America at war! (1941–) – Part 3

americavotes1944

Herbert Brownell indicates –
Stokes: Democrats’ disunity offers real opportunity for GOP

Republican cautious in angling for votes
By Thomas L. Stokes, Scripps-Howard staff writer

Washington –
Republicans believe they have found a rich opportunity in the division and disunity in the Democratic Party which required so many compromises at its convention.

They realize, however, that some care is necessary, as was indicated by the cautious attitude of National Chairman Herbert Brownell Jr. at a press conference here.

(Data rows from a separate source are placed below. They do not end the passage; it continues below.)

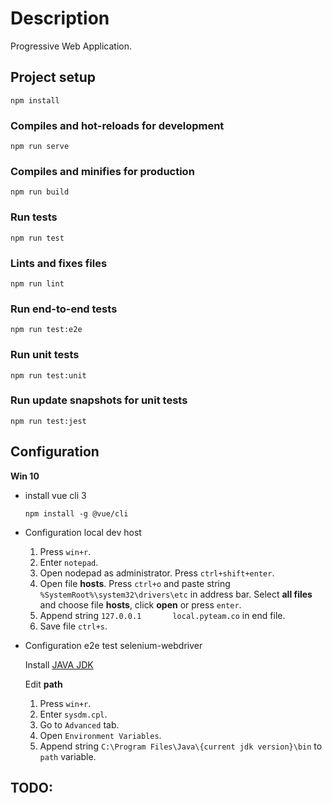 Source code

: # Description

Progressive Web Application.

## Project setup
```
npm install
```

### Compiles and hot-reloads for development
```
npm run serve
```

### Compiles and minifies for production
```
npm run build
```

### Run tests
```
npm run test
```

### Lints and fixes files
```
npm run lint
```

### Run end-to-end tests
```
npm run test:e2e
```

### Run unit tests
```
npm run test:unit
```

### Run update snapshots for unit tests
```
npm run test:jest
```

## Configuration

**Win 10**

* install vue cli 3

  `npm install -g @vue/cli`

* Configuration local dev host

  1. Press `win+r`.
  2. Enter `notepad`.
  3. Open nodepad as administrator. Press `ctrl+shift+enter`.
  4. Open file **hosts**. Press `ctrl+o` and paste string `%SystemRoot%\system32\drivers\etc` in address bar. Select **all files** and choose file **hosts**, click **open** or press `enter`.
  5. Append string `127.0.0.1       local.pyteam.co` in end file.
  6. Save file `ctrl+s`.

* Configuration e2e test selenium-webdriver

  Install [JAVA JDK](https://www.oracle.com/technetwork/java/javase/downloads/jdk11-downloads-5066655.html)

  Edit **path**
  1. Press `win+r`.
  2. Enter `sysdm.cpl`.
  3. Go to `Advanced` tab.
  4. Open `Environment Variables`.
  5. Append string `C:\Program Files\Java\{current jdk version}\bin` to `path` variable.

## TODO: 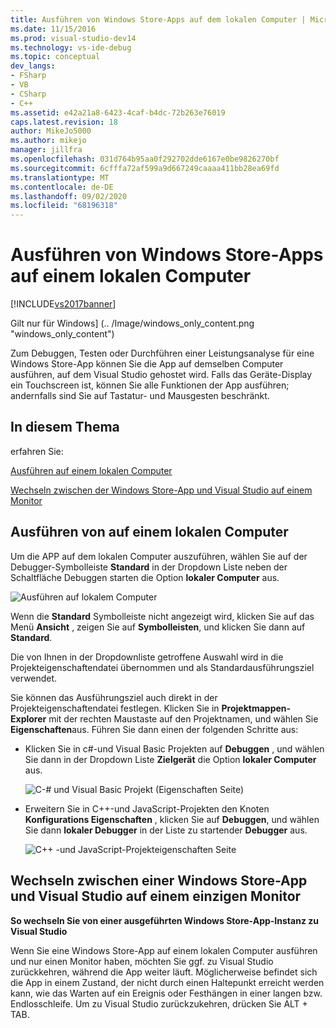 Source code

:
 ```yaml
---
title: Ausführen von Windows Store-Apps auf dem lokalen Computer | Microsoft-Dokumentation
ms.date: 11/15/2016
ms.prod: visual-studio-dev14
ms.technology: vs-ide-debug
ms.topic: conceptual
dev_langs:
- FSharp
- VB
- CSharp
- C++
ms.assetid: e42a21a8-6423-4caf-b4dc-72b263e76019
caps.latest.revision: 18
author: MikeJo5000
ms.author: mikejo
manager: jillfra
ms.openlocfilehash: 031d764b95aa0f292702dde6167e0be9826270bf
ms.sourcegitcommit: 6cfffa72af599a9d667249caaaa411bb28ea69fd
ms.translationtype: MT
ms.contentlocale: de-DE
ms.lasthandoff: 09/02/2020
ms.locfileid: "68196318"
---
```

# <a name="run-windows-store-apps-on-the-local-machine"></a>Ausführen von Windows Store-Apps auf einem lokalen Computer
[!INCLUDE[vs2017banner](../includes/vs2017banner.md)]

Gilt nur für Windows] (.. /Image/windows_only_content.png "windows_only_content")  
  
 Zum Debuggen, Testen oder Durchführen einer Leistungsanalyse für eine Windows Store-App können Sie die App auf demselben Computer ausführen, auf dem Visual Studio gehostet wird. Falls das Geräte-Display ein Touchscreen ist, können Sie alle Funktionen der App ausführen; andernfalls sind Sie auf Tastatur- und Mausgesten beschränkt.  
  
## <a name="in-this-topic"></a><a name="BKMK_In_this_topic"></a> In diesem Thema  
 erfahren Sie:  
  
 [Ausführen auf einem lokalen Computer](#BKMK_How_to_run_on_a_local_machine)  
  
 [Wechseln zwischen der Windows Store-App und Visual Studio auf einem Monitor](#BKMK_How_to_switch_between_a_Windows_Store_app_and_Visual_Studio_on_a_single_monitor)  
  
## <a name="how-to-run-on-a-local-machine"></a><a name="BKMK_How_to_run_on_a_local_machine"></a> Ausführen von auf einem lokalen Computer  
 Um die APP auf dem lokalen Computer auszuführen, wählen Sie auf der Debugger-Symbolleiste **Standard** in der Dropdown Liste neben der Schaltfläche Debuggen starten die Option **lokaler Computer** aus.  
  
 ![Ausführen auf lokalem Computer](../debugger/media/vsrun-f5-local.png "VSRUN_F5_Local")  
  
 Wenn die **Standard** Symbolleiste nicht angezeigt wird, klicken Sie auf das Menü **Ansicht** , zeigen Sie auf **Symbolleisten**, und klicken Sie dann auf **Standard**.  
  
 Die von Ihnen in der Dropdownliste getroffene Auswahl wird in die Projekteigenschaftendatei übernommen und als Standardausführungsziel verwendet.  
  
 Sie können das Ausführungsziel auch direkt in der Projekteigenschaftendatei festlegen. Klicken Sie in **Projektmappen-Explorer** mit der rechten Maustaste auf den Projektnamen, und wählen Sie **Eigenschaften**aus. Führen Sie dann einen der folgenden Schritte aus:  
  
- Klicken Sie in c#-und Visual Basic Projekten auf **Debuggen** , und wählen Sie dann in der Dropdown Liste **Zielgerät** die Option **lokaler Computer** aus.  
  
     ![C-&#35; und Visual Basic Projekt (Eigenschaften Seite)](../debugger/media/vsrun-cs-vb-projprop-local.png "VSRUN_CS_VB_ProjProp_Local")  
  
- Erweitern Sie in C++-und JavaScript-Projekten den Knoten **Konfigurations Eigenschaften** , klicken Sie auf **Debuggen**, und wählen Sie dann **lokaler Debugger** in der Liste zu startender **Debugger** aus.  
  
     ![C&#43;&#43; -und JavaScript-Projekteigenschaften Seite](../debugger/media/vsrun-cpp-js-projprop-local.png "VSRUN_CPP_JS_ProjProp_Local")  
  
## <a name="how-to-switch-between-a-windows-store-app-and-visual-studio-on-a-single-monitor"></a><a name="BKMK_How_to_switch_between_a_Windows_Store_app_and_Visual_Studio_on_a_single_monitor"></a> Wechseln zwischen einer Windows Store-App und Visual Studio auf einem einzigen Monitor  
 **So wechseln Sie von einer ausgeführten Windows Store-App-Instanz zu Visual Studio**  
  
 Wenn Sie eine Windows Store-App auf einem lokalen Computer ausführen und nur einen Monitor haben, möchten Sie ggf. zu Visual Studio zurückkehren, während die App weiter läuft. Möglicherweise befindet sich die App in einem Zustand, der nicht durch einen Haltepunkt erreicht werden kann, wie das Warten auf ein Ereignis oder Festhängen in einer langen bzw. Endlosschleife. Um zu Visual Studio zurückzukehren, drücken Sie ALT + TAB.
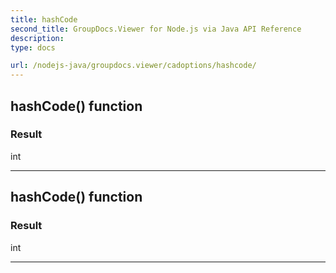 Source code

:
 ```yaml
---
title: hashCode
second_title: GroupDocs.Viewer for Node.js via Java API Reference
description: 
type: docs

url: /nodejs-java/groupdocs.viewer/cadoptions/hashcode/
---
```


## hashCode()  function


### Result
int


---


## hashCode()  function


### Result
int


---


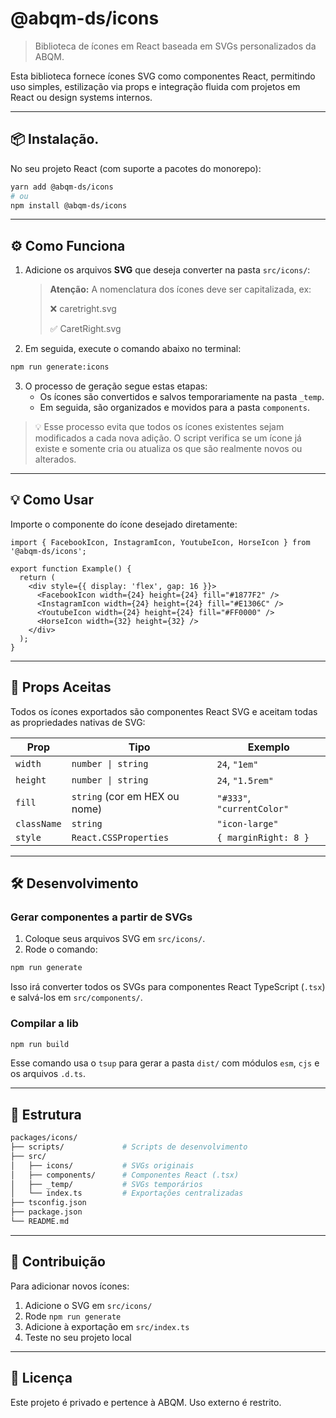 # @abqm-ds/icons

> Biblioteca de ícones em React baseada em SVGs personalizados da ABQM.

Esta biblioteca fornece ícones SVG como componentes React, permitindo uso simples, estilização via props e integração fluida com projetos em React ou design systems internos.

---

## 📦 Instalação.

No seu projeto React (com suporte a pacotes do monorepo):

```bash
yarn add @abqm-ds/icons
# ou
npm install @abqm-ds/icons
```

---

## ⚙️ Como Funciona

1. Adicione os arquivos **SVG** que deseja converter na pasta `src/icons/`:

   > **Atenção:** A nomenclatura dos ícones deve ser capitalizada, ex:
   >
   > ❌ caretright.svg
   >
   > ✅ CaretRight.svg

2. Em seguida, execute o comando abaixo no terminal:

```bash
npm run generate:icons
```

3. O processo de geração segue estas etapas:
   - Os ícones são convertidos e salvos temporariamente na pasta `_temp`.
   - Em seguida, são organizados e movidos para a pasta `components`.

> 💡 Esse processo evita que todos os ícones existentes sejam modificados a cada nova adição. O script verifica se um ícone já existe e somente cria ou atualiza os que são realmente novos ou alterados.

---

## 💡 Como Usar

Importe o componente do ícone desejado diretamente:

```tsx
import { FacebookIcon, InstagramIcon, YoutubeIcon, HorseIcon } from '@abqm-ds/icons';

export function Example() {
  return (
    <div style={{ display: 'flex', gap: 16 }}>
      <FacebookIcon width={24} height={24} fill="#1877F2" />
      <InstagramIcon width={24} height={24} fill="#E1306C" />
      <YoutubeIcon width={24} height={24} fill="#FF0000" />
      <HorseIcon width={32} height={32} />
    </div>
  );
}
```

---

## 🎯 Props Aceitas

Todos os ícones exportados são componentes React SVG e aceitam todas as propriedades nativas de SVG:

| Prop        | Tipo                          | Exemplo                    |
| ----------- | ----------------------------- | -------------------------- |
| `width`     | `number \| string`            | `24`, `"1em"`              |
| `height`    | `number \| string`            | `24`, `"1.5rem"`           |
| `fill`      | `string` (cor em HEX ou nome) | `"#333"`, `"currentColor"` |
| `className` | `string`                      | `"icon-large"`             |
| `style`     | `React.CSSProperties`         | `{ marginRight: 8 }`       |

---

## 🛠 Desenvolvimento

### Gerar componentes a partir de SVGs

1. Coloque seus arquivos SVG em `src/icons/`.
2. Rode o comando:

```bash
npm run generate
```

Isso irá converter todos os SVGs para componentes React TypeScript (`.tsx`) e salvá-los em `src/components/`.

### Compilar a lib

```bash
npm run build
```

Esse comando usa o `tsup` para gerar a pasta `dist/` com módulos `esm`, `cjs` e os arquivos `.d.ts`.

---

## 📁 Estrutura

```bash
packages/icons/
├── scripts/             # Scripts de desenvolvimento
├── src/
│   ├── icons/           # SVGs originais
│   ├── components/      # Componentes React (.tsx)
│   ├── _temp/           # SVGs temporários
│   └── index.ts         # Exportações centralizadas
├── tsconfig.json
├── package.json
└── README.md
```

---

## 🤝 Contribuição

Para adicionar novos ícones:

1. Adicione o SVG em `src/icons/`
2. Rode `npm run generate`
3. Adicione à exportação em `src/index.ts`
4. Teste no seu projeto local

---

## 📃 Licença

Este projeto é privado e pertence à ABQM. Uso externo é restrito.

Without any particular effort, Republicans will get some benefit in the natural course.

GOP has three choices

But, if they angle actively to attract various disgruntled elements, they will have somewhat of a problem. For it is a wide reach between the Texans, for example, whom they would like to inveigle into their ranks, on one hand, and on the other, the Negroes and the CIO labor vote in large Eastern centers, as the Democrats have discovered.

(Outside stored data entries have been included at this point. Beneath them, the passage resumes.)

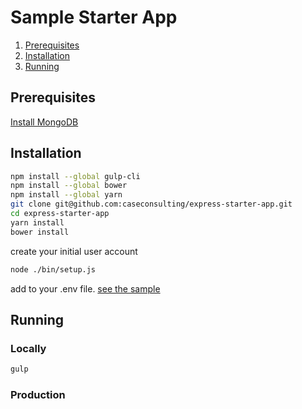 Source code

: # Sample Starter App

1. [Prerequisites](#prerequisites)
1. [Installation](#installation)
1. [Running](#running)

## Prerequisites

[Install MongoDB](INSTALL.md)

## Installation

```sh
npm install --global gulp-cli
npm install --global bower
npm install --global yarn
git clone git@github.com:caseconsulting/express-starter-app.git
cd express-starter-app
yarn install
bower install
```

create your initial user account

```sh
node ./bin/setup.js
```

add to your .env file. [see the sample](env.example)

## Running

### Locally

```sh
gulp
```

### Production

```sh

```


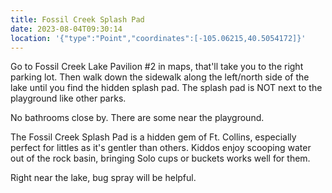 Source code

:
 ```yaml
---
title: Fossil Creek Splash Pad
date: 2023-08-04T09:30:14
location: '{"type":"Point","coordinates":[-105.06215,40.5054172]}'
---
```

G﻿o to Fossil Creek Lake Pavilion #2 in maps,﻿ that'll take you to the right parking lot. Then walk down the sidewalk along the left/north side of the lake until you find the hidden splash pad. The splash pad is NOT next to the playground like other parks.

N﻿o bathrooms close by. There are some near the playground. 

The Fossil Creek Splash Pad is a hidden gem of Ft. Collins, especially perfect for littles as it's gentler than others. Kiddos enjoy scooping water out of the rock basin, bringing Solo cups or buckets works well for them.

R﻿ight near the lake, bug spray will be helpful. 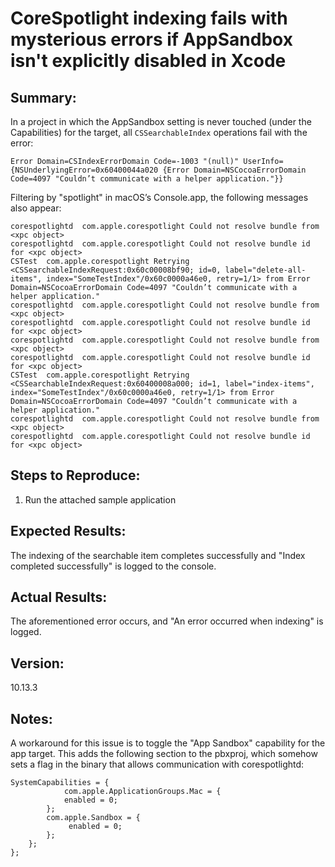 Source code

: # CoreSpotlight indexing fails with mysterious errors if AppSandbox isn't explicitly disabled in Xcode


## Summary:
In a project in which the AppSandbox setting is never touched (under the Capabilities) for the target, all `CSSearchableIndex` operations fail with the error:
```
Error Domain=CSIndexErrorDomain Code=-1003 "(null)" UserInfo={NSUnderlyingError=0x60400044a020 {Error Domain=NSCocoaErrorDomain Code=4097 "Couldn’t communicate with a helper application."}}
```

Filtering by "spotlight" in macOS’s Console.app, the following messages also appear:
```
corespotlightd  com.apple.corespotlight Could not resolve bundle from <xpc object>
corespotlightd  com.apple.corespotlight Could not resolve bundle id for <xpc object>
CSTest  com.apple.corespotlight Retrying <CSSearchableIndexRequest:0x60c00008bf90; id=0, label="delete-all-items", index="SomeTestIndex"/0x60c0000a46e0, retry=1/1> from Error Domain=NSCocoaErrorDomain Code=4097 "Couldn’t communicate with a helper application."
corespotlightd  com.apple.corespotlight Could not resolve bundle from <xpc object>
corespotlightd  com.apple.corespotlight Could not resolve bundle id for <xpc object>
corespotlightd  com.apple.corespotlight Could not resolve bundle from <xpc object>
corespotlightd  com.apple.corespotlight Could not resolve bundle id for <xpc object>
CSTest  com.apple.corespotlight Retrying <CSSearchableIndexRequest:0x60400008a000; id=1, label="index-items", index="SomeTestIndex"/0x60c0000a46e0, retry=1/1> from Error Domain=NSCocoaErrorDomain Code=4097 "Couldn’t communicate with a helper application."
corespotlightd  com.apple.corespotlight Could not resolve bundle from <xpc object>
corespotlightd  com.apple.corespotlight Could not resolve bundle id for <xpc object>
```


## Steps to Reproduce:
1. Run the attached sample application

## Expected Results:
The indexing of the searchable item completes successfully and "Index completed successfully" is logged to the console.

## Actual Results:
The aforementioned error occurs, and "An error occurred when indexing" is logged.

## Version:
10.13.3

## Notes:
A workaround for this issue is to toggle the "App Sandbox" capability for the app target. This adds the following section to the pbxproj, which somehow sets a flag in the binary that allows communication with corespotlightd:
```
SystemCapabilities = {
            com.apple.ApplicationGroups.Mac = {
            enabled = 0;
        };
        com.apple.Sandbox = {
             enabled = 0;
        };
    };
};
```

Republicans have three choices, it would seem. They might do nothing, taking advantage of a natural drift to them here and there. They might be all things to all men, with a policy of expediency and opportunism. Or they might formulate a progressive program, consistent and straightforward, in the effort to become the real progressive party and lure much of that strength from the Democratic Party.

Governor Dewey is certainly handed the chance to rise above GOP old guardism.

Expects UMW support

In his press conference, Mr. Brownell forecast a big swing of labor in the industrial states to the Republicans. He said he expected considerable support from miners in the United Mine Workers, John L. Lewis’ union, and also looked for some support from CIO members, despite the leadership’s adherence to President Roosevelt.

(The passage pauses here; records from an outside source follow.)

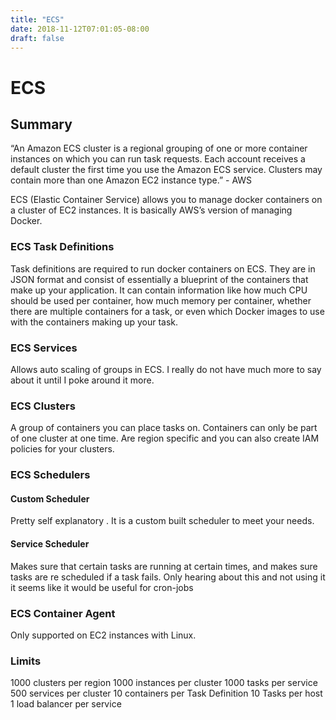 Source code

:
 ```yaml
---
title: "ECS"
date: 2018-11-12T07:01:05-08:00
draft: false
---
```


# ECS
## Summary
“An Amazon ECS cluster is a regional grouping of one or more container instances on which you can run task requests. Each account receives a default cluster the first time you use the Amazon ECS service. Clusters may contain more than one Amazon EC2 instance type.” - AWS

ECS (Elastic Container Service) allows you to  manage docker containers on a cluster of EC2  instances. It is basically AWS’s version of managing  Docker.

### ECS Task Definitions
Task definitions are required to run docker containers on ECS. They  are in JSON format and consist of essentially a blueprint of the containers that make up your application.  It can contain information like how much CPU should be used per container, how much memory per container, whether there are multiple containers for a task, or even which Docker images to use with the containers making up your task.

### ECS Services
Allows auto scaling of groups in ECS. I really do not have much more to say about it until I poke around it more.

### ECS Clusters
A group of containers you can place tasks on.  Containers can only be part of one cluster at one time. Are region specific and you can also create IAM policies for your clusters.

### ECS Schedulers
#### Custom Scheduler
Pretty self explanatory . It is a custom built scheduler to meet your needs.
#### Service Scheduler
Makes sure that certain tasks are running at certain times,  and makes sure tasks are re scheduled if a task fails. Only hearing about this and not using it it seems like it would be useful for cron-jobs

### ECS Container Agent
Only supported on EC2 instances with Linux. 

### Limits
1000 clusters per region
1000 instances per cluster
1000 tasks per service
500 services per cluster
10 containers per Task Definition
10 Tasks per host
1 load balancer per service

He thought the Texas revolt was so vociferously expressed at the Democratic Convention that it was not necessary for him to comment on that situation; but he did add that Republicans expected to campaign actively there.

As one of the “highlights” of the Democratic Convention, he said in a statement:

Control of the Democratic Party rests wholly with two elements – the bosses of the corrupt, big-city machines and the radical left-wingers who are closer to Communism than to any other political philosophy.

Refuses to name names

But when asked to name names, he refused. He thought the newspapermen before him knew who he meant, he said. He added that he would have something to say later about these groups.

It was noted that he omitted in the controlling groups the Southern conservatives who forced the Democratic Party to compromise on the Negro issue in the platform and who furnished the votes that defeated Vice President Wallace. The Southerners became a real factor in the party again at the convention.

It was obvious from Mr. Brownell’s caginess that the party leaders have not yet decided just how they will go about the job of trying to capitalize upon what he called “the dissension, backbiting and double-crossing” in the Democratic Convention, just how they can appeal to the Southerners and still nurture the Negro and progressive vote, just how far they can go in condemning “radical left-wingers” without giving affront to rank-and-file workers in big cities.

americavotes1944

Dewey, Bricker plan 9-week campaign

By Lyle C. Wilson, United Press staff writer

Washington –
New York Governor Thomas E. Dewey and Ohio Governor John W. Bricker will pack their presidential and vice-presidential campaigns into the nine-week period preceding the Nov. 7 election, Republican National Committee Chairman Herbert Brownell Jr. revealed here.

Making his first visit to RNC headquarters, Mr. Brownell said that the rest of July and August would be given over to organizing the campaign. Mr. Bricker will arrive at Republican headquarters Thursday for campaign conferences.

Mr. Dewey will be in St. Louis next week for a meeting of Republican governors, but that is a political development related to the campaign only indirectly since it involves a collective effort and no series of speeches by the candidate. Mr. Brownell said the exact itinerary of the St. Louis trip with other stops would be made public later.

Confident of victory

But he was ready with victory claims, expressing confidence that the Republicans would have Election Day majorities in the 26 states which now have Republican governors and which have 339 votes in the Electoral College. A majority necessary to elect is 266 Electoral College votes.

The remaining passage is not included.